Within the records, which lines hold the string "deviation"? Report each one by copying it.

Material provided:
::::

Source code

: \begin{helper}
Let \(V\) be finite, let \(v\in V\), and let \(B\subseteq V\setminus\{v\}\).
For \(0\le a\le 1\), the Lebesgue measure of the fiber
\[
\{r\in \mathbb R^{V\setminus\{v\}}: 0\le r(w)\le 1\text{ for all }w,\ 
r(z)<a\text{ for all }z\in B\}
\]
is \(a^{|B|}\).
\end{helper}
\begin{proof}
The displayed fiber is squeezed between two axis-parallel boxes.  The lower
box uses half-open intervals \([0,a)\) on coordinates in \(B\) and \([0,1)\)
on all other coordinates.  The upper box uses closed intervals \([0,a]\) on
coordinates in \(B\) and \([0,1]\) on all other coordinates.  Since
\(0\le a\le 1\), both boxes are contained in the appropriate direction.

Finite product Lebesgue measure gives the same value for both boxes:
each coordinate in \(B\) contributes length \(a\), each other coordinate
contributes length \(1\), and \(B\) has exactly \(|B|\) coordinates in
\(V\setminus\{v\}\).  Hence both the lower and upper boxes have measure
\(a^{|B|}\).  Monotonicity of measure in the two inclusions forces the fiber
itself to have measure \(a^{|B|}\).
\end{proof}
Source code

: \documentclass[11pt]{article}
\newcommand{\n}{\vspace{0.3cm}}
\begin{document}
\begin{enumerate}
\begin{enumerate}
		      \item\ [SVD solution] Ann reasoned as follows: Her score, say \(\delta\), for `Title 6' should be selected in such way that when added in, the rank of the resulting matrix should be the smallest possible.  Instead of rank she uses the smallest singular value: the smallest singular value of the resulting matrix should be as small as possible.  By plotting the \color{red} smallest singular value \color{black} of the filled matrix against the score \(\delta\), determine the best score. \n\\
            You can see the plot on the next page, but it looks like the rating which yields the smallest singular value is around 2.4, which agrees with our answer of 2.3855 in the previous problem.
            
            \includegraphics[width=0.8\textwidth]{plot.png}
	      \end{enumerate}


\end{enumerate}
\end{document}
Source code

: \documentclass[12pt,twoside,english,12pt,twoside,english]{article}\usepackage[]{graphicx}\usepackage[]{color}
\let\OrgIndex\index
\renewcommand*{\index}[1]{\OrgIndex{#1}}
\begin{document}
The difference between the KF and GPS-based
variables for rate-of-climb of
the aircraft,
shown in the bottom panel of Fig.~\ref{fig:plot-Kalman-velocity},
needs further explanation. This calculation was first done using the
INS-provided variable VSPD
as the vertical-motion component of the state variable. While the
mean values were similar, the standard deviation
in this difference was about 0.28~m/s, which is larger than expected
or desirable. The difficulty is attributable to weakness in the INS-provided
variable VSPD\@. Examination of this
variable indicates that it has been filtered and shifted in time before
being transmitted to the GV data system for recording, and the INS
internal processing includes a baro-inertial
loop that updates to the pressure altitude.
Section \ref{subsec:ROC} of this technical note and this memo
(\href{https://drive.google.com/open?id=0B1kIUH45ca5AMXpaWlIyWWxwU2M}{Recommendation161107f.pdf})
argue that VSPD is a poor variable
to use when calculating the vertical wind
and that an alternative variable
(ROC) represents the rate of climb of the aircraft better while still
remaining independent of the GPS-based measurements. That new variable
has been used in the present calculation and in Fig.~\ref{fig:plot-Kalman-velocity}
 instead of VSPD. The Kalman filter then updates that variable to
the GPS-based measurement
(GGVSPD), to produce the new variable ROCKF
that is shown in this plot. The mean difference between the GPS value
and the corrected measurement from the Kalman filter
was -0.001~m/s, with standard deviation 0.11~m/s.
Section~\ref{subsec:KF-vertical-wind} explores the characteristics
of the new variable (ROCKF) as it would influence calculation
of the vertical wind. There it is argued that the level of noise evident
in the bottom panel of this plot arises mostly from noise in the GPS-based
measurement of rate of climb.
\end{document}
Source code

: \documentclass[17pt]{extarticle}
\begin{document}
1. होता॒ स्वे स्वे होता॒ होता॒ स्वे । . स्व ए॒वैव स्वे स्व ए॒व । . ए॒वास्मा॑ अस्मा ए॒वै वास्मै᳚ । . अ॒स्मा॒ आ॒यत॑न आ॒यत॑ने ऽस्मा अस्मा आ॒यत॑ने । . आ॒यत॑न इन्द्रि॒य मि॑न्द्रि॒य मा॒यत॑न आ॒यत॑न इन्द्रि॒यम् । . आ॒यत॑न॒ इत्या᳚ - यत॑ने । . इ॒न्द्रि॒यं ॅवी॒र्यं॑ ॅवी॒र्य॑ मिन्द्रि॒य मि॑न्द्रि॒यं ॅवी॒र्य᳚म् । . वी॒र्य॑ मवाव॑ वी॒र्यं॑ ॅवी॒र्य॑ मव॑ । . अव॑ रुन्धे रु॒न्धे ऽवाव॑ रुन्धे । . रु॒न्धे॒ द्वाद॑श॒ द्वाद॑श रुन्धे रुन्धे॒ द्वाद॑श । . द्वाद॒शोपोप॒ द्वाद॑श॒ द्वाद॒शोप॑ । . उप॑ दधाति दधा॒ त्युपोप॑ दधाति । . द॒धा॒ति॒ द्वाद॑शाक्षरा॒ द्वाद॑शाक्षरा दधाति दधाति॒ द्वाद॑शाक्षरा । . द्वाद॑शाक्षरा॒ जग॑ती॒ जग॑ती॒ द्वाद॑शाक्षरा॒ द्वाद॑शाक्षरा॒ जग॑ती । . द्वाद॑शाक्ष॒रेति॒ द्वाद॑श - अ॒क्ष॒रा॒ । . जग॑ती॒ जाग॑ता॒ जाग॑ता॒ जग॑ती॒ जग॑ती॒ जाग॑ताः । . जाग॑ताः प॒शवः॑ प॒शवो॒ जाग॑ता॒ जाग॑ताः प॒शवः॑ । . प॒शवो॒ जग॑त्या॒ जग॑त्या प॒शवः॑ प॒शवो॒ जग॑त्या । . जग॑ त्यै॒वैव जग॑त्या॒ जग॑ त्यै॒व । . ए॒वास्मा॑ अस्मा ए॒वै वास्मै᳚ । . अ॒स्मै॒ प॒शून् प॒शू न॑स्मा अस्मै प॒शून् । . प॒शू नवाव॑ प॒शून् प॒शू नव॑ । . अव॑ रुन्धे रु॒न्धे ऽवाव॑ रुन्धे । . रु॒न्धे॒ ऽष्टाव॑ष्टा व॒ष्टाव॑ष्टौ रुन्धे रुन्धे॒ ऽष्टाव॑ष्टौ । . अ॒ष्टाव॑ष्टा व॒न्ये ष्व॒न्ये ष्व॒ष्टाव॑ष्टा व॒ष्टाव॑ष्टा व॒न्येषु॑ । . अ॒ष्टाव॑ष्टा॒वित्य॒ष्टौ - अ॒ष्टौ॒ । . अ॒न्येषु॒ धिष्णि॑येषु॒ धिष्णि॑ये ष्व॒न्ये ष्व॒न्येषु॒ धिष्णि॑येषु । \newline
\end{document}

::::

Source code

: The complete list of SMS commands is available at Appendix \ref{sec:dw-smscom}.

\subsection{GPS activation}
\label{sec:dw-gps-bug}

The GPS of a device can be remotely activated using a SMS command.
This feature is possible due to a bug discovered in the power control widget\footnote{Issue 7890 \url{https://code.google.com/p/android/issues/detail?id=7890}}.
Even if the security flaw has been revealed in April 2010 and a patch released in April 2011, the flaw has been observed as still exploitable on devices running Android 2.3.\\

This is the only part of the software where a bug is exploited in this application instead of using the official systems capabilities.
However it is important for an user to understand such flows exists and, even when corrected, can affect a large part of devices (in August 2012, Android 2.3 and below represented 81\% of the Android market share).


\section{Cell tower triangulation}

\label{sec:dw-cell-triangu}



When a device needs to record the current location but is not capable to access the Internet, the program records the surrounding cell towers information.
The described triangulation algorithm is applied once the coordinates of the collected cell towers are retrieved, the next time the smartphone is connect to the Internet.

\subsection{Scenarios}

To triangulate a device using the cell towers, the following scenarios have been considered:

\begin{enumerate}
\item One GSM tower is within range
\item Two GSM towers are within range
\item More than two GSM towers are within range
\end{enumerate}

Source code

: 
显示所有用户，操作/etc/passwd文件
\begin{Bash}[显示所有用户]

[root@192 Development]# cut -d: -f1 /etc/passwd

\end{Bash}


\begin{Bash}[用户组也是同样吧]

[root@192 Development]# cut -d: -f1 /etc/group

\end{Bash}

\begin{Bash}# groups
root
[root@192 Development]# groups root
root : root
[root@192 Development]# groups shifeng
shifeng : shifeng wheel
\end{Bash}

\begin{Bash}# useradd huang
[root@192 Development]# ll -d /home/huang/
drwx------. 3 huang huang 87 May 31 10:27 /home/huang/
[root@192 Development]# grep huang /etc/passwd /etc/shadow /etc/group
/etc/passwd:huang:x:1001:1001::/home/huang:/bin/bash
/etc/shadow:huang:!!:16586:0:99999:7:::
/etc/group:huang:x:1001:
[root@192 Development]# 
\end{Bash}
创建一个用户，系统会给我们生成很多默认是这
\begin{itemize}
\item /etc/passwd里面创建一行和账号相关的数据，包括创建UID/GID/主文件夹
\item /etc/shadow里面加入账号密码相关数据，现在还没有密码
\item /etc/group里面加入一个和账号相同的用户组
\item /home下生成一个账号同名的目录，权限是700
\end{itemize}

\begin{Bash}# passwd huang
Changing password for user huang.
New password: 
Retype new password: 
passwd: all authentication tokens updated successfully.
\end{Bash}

::::

Task output:
mean values were similar, the standard deviation
was -0.001~m/s, with standard deviation 0.11~m/s.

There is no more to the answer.